Records drawn from a dataset:
- Opening Delimiter -
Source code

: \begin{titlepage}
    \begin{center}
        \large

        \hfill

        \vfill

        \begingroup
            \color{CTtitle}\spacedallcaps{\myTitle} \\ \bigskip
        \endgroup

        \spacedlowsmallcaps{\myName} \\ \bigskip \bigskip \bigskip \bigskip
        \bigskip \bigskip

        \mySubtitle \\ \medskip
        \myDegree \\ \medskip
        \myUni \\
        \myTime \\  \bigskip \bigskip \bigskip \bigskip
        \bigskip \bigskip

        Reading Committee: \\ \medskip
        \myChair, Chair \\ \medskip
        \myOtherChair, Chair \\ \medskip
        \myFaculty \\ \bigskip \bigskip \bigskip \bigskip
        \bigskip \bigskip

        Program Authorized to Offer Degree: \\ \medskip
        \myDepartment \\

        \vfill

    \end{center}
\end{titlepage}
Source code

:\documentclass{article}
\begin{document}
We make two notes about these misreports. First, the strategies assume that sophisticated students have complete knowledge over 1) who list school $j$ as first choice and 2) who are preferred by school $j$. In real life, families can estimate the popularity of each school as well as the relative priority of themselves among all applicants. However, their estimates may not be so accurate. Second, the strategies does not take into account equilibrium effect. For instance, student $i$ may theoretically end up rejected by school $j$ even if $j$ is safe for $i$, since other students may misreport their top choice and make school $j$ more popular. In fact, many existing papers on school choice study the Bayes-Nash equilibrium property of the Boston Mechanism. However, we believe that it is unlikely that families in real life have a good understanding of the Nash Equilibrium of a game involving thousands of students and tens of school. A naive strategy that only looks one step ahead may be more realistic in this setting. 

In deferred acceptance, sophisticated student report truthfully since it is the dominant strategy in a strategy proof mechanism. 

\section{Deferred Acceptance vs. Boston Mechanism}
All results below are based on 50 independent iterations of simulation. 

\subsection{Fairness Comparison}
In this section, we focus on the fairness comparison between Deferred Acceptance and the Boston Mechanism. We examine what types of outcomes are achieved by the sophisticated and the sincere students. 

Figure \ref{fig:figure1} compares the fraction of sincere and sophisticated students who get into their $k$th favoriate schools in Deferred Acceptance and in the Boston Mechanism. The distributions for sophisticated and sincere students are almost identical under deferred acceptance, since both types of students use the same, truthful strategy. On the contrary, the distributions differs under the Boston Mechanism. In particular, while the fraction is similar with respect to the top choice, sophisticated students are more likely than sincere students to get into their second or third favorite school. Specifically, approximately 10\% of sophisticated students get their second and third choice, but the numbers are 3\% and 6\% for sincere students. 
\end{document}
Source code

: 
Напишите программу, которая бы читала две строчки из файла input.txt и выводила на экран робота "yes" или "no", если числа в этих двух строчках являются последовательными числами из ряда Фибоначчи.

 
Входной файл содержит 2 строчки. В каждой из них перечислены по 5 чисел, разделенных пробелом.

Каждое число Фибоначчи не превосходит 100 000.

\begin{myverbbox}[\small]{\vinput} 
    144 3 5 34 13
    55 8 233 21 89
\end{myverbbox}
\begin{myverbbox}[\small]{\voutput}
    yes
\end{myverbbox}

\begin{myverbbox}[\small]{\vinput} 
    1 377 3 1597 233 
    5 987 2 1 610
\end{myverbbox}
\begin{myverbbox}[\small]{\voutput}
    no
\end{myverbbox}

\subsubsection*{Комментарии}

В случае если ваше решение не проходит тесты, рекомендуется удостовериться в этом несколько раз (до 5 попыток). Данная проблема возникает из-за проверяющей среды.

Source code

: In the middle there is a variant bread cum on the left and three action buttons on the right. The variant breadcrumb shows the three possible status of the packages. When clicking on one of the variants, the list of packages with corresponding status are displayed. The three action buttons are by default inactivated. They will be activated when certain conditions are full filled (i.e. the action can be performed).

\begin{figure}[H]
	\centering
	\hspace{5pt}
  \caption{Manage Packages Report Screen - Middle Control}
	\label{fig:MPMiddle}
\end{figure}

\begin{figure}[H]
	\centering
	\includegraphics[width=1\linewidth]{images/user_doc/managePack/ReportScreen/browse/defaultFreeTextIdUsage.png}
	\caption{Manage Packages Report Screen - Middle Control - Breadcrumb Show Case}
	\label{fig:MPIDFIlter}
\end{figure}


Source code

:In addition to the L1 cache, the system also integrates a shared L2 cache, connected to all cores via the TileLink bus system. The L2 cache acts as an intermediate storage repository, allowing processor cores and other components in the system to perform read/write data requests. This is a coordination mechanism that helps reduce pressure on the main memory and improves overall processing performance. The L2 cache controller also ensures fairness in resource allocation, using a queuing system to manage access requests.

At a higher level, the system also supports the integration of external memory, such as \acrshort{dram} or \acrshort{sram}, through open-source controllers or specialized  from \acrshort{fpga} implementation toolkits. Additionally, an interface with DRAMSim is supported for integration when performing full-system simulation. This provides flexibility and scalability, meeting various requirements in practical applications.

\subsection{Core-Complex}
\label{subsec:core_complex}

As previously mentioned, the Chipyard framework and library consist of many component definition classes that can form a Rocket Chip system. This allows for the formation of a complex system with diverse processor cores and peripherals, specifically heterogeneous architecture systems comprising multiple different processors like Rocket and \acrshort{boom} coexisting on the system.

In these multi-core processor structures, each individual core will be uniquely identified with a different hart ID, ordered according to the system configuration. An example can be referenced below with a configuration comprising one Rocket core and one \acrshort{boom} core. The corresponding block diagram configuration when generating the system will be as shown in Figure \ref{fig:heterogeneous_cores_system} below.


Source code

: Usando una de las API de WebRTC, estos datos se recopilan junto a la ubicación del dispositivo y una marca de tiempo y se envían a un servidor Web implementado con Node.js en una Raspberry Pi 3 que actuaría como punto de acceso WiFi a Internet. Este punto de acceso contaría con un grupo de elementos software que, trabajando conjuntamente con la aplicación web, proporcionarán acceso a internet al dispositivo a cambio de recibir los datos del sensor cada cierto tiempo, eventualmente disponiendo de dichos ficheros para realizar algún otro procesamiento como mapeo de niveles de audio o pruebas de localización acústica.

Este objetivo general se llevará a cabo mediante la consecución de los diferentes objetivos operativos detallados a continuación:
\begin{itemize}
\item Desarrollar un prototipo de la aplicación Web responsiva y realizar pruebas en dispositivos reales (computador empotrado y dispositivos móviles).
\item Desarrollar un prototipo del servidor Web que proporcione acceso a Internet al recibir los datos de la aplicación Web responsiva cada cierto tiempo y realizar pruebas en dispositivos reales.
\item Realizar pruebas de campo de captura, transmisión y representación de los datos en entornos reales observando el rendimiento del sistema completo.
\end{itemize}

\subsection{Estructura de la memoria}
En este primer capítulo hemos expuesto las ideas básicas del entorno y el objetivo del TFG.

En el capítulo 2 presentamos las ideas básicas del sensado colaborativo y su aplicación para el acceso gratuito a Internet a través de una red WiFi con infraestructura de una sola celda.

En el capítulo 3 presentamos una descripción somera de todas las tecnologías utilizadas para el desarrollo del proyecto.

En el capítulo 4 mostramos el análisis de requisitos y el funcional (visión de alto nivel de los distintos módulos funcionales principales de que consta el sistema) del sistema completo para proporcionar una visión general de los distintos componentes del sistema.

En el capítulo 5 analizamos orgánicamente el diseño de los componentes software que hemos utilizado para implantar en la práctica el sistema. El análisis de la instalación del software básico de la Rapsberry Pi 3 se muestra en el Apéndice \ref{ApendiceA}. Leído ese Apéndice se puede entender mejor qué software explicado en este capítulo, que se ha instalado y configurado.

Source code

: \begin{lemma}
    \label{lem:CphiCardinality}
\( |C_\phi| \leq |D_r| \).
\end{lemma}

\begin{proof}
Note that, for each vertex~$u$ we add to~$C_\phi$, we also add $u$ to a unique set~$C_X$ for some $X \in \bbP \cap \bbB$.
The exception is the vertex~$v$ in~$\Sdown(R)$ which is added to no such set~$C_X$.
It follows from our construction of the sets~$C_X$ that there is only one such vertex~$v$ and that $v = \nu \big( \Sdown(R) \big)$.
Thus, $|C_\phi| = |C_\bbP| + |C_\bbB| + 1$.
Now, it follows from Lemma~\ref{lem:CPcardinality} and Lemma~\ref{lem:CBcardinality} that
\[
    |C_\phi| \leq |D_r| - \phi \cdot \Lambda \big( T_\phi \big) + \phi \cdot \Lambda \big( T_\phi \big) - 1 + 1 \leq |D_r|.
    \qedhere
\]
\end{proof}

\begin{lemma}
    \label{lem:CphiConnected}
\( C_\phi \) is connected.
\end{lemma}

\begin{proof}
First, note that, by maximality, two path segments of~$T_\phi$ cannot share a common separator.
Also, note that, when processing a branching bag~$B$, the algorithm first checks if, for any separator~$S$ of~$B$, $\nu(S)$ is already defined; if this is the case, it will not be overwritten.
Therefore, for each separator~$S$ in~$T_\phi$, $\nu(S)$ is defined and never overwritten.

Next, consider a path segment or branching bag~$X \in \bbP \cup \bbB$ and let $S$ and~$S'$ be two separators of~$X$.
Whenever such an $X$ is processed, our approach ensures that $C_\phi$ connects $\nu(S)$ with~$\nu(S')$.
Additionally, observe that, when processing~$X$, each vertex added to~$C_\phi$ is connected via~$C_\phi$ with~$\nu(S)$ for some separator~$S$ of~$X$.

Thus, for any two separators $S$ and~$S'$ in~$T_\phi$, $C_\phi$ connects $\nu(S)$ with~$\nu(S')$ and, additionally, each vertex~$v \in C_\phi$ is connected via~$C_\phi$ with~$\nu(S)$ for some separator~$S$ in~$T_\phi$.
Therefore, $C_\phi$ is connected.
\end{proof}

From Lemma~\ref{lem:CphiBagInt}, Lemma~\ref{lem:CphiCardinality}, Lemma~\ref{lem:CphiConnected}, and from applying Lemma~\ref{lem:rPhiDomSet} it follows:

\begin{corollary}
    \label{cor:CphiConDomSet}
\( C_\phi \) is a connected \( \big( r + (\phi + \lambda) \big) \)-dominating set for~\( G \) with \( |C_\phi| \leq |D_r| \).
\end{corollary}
- Closing Delimiter -
Each line from the one that holds "and from applying" to the end of the records above should be transcribed exactly, both ends included.

From Lemma~\ref{lem:CphiBagInt}, Lemma~\ref{lem:CphiCardinality}, Lemma~\ref{lem:CphiConnected}, and from applying Lemma~\ref{lem:rPhiDomSet} it follows:

\begin{corollary}
    \label{cor:CphiConDomSet}
\( C_\phi \) is a connected \( \big( r + (\phi + \lambda) \big) \)-dominating set for~\( G \) with \( |C_\phi| \leq |D_r| \).
\end{corollary}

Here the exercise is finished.